Musician killed after fire in Hollywood recording studio
Musician killed after fire in Hollywood recording studio 02:47

A musician was killed when a stubborn fire broke out at a recording studio in Hollywood Thursday evening, inside a building that also contained a marijuana grow.

The blaze was reported at 5:42 p.m. at the two-story building on the 6600 block of West Lexington Avenue in Hollywood.

While searching the building, Los Angeles Fire Department crews found one man dead inside. He was identified Friday as 26-year-old musician Nathan Avery Edwards, who went by the name Avery Drift. 

"I would've put my life on the line to save his too," said Edwards' friend Jonathan Wellman. "Inspirational, motivational, he was young, promising [and] he was a good friend." 

Two others were treated at the scene for smoke inhalation, but were not hospitalized.

"I went home to walk my dog, and came back, and...sorry," said an emotional Justin Barnett, a DJ and producer, whose music studio was one of several destroyed in the fire. 

Media personality Sharon Osbourne, wife of Ozzy Osbourne, posted to Instagram that her daughter, Aimée Osbourne, was working with a producer in one of the recording rooms when the fire broke out, but both escaped.

"It is utterly heartbreaking that someone lost their life today in this fire & we are sending our prayers to this person & their family," Osbourne wrote

The recording studio's compartmentalized layout -- consisting of several small recording rooms with thick soundproofing material in the walls -- made the firefight challenging for crews.

"The studios had sound deadening: so that's thick walls, extra insulation, double dry wall and thick windows that held in all of the heat and smoke, making this a very hot and intense firefight," LAFD Capt. Erik Scott said. "Our firefighters took a beating, but they were relentless and extinguished the flames."

The fire was knocked down in 51 minutes, the fire department said.

"The scary part is, that could have happened to any one of us," Barnett said. "Especially the producers and the engineers. We put so many hours in. It's very common to nap in between sessions." 

Although the cause remains unclear, after extinguishing the blaze, firefighters discovered a suspected marijuana grow on the building's second floor, the fire department said. 

LAFD is investigating whether the marijuana grow was legal, and if it caused the fire.

The fire department confirmed the 100-year-old building did not have sprinklers. Some smoke alarms were found but it's unclear in they were working.

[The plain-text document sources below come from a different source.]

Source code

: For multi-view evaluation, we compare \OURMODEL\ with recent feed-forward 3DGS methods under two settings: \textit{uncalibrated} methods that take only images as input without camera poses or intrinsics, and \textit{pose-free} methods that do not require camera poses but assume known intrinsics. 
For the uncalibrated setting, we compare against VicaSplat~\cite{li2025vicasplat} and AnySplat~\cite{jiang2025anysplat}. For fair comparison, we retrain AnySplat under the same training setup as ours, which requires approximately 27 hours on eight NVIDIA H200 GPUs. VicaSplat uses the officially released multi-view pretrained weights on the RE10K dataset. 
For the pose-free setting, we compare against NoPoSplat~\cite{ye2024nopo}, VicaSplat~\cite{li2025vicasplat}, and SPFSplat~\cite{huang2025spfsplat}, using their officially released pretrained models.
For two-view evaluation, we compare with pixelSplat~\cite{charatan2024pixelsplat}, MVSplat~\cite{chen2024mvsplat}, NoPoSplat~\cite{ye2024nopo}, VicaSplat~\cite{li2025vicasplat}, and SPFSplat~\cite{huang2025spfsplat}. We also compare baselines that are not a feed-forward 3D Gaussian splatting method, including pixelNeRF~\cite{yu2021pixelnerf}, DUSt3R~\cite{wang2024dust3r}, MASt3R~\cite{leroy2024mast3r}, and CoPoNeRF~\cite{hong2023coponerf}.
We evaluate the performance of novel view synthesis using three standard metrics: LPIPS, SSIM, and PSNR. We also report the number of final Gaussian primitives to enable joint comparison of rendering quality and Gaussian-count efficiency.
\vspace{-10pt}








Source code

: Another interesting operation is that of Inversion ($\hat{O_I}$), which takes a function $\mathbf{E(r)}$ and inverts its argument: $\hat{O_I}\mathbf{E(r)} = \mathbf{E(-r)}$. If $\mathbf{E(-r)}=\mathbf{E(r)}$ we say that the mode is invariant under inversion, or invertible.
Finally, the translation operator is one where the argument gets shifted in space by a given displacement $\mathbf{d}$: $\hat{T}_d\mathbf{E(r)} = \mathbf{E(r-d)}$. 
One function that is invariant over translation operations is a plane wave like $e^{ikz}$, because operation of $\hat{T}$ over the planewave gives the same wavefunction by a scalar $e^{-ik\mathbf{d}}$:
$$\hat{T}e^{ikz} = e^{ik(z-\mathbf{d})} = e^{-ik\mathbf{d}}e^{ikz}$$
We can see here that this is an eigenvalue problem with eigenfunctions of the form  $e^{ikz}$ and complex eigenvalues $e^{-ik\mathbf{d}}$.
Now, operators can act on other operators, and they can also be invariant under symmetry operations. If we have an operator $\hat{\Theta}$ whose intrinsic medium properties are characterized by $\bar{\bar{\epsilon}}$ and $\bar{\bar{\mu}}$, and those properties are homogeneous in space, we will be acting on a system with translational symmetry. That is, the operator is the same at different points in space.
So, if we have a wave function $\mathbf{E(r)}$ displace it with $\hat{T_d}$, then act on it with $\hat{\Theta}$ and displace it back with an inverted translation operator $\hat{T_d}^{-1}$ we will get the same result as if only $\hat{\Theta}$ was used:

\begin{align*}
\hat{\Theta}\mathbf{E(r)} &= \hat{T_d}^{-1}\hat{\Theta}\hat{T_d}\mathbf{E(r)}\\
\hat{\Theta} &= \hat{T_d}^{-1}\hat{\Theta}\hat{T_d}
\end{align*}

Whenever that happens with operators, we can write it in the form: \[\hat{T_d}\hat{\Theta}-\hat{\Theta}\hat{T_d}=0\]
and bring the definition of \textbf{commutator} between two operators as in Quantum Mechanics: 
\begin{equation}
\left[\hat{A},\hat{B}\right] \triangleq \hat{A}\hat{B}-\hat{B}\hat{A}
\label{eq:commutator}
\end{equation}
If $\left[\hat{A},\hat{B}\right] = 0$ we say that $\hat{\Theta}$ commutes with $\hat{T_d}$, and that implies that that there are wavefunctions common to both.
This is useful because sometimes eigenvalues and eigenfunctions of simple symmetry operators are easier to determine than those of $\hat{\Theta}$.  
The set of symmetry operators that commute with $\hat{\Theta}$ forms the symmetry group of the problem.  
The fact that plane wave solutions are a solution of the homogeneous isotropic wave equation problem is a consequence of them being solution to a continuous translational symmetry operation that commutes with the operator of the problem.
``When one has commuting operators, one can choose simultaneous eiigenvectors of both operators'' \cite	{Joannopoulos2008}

Barnett said he had just moved into his studio a few weeks ago. He admits he didn't closely analyze the building's safety records.

"You kind of do visual checks. I hardly ever think I go through and say, 'Does that sprinkler work? Is this fire thing?' I did not do that. I will do that for sure now," Barnett said. 

James Davis, who was in the building with Wellman and Edwards, said scrambled to grab their electrical equipment shortly after spotting smoke. 

"Tied my shirt on my face, getting too much inhalation and I made it 10 more steps and the guy running right there was like "C'mon it's over. Let's get out of here," said Davis.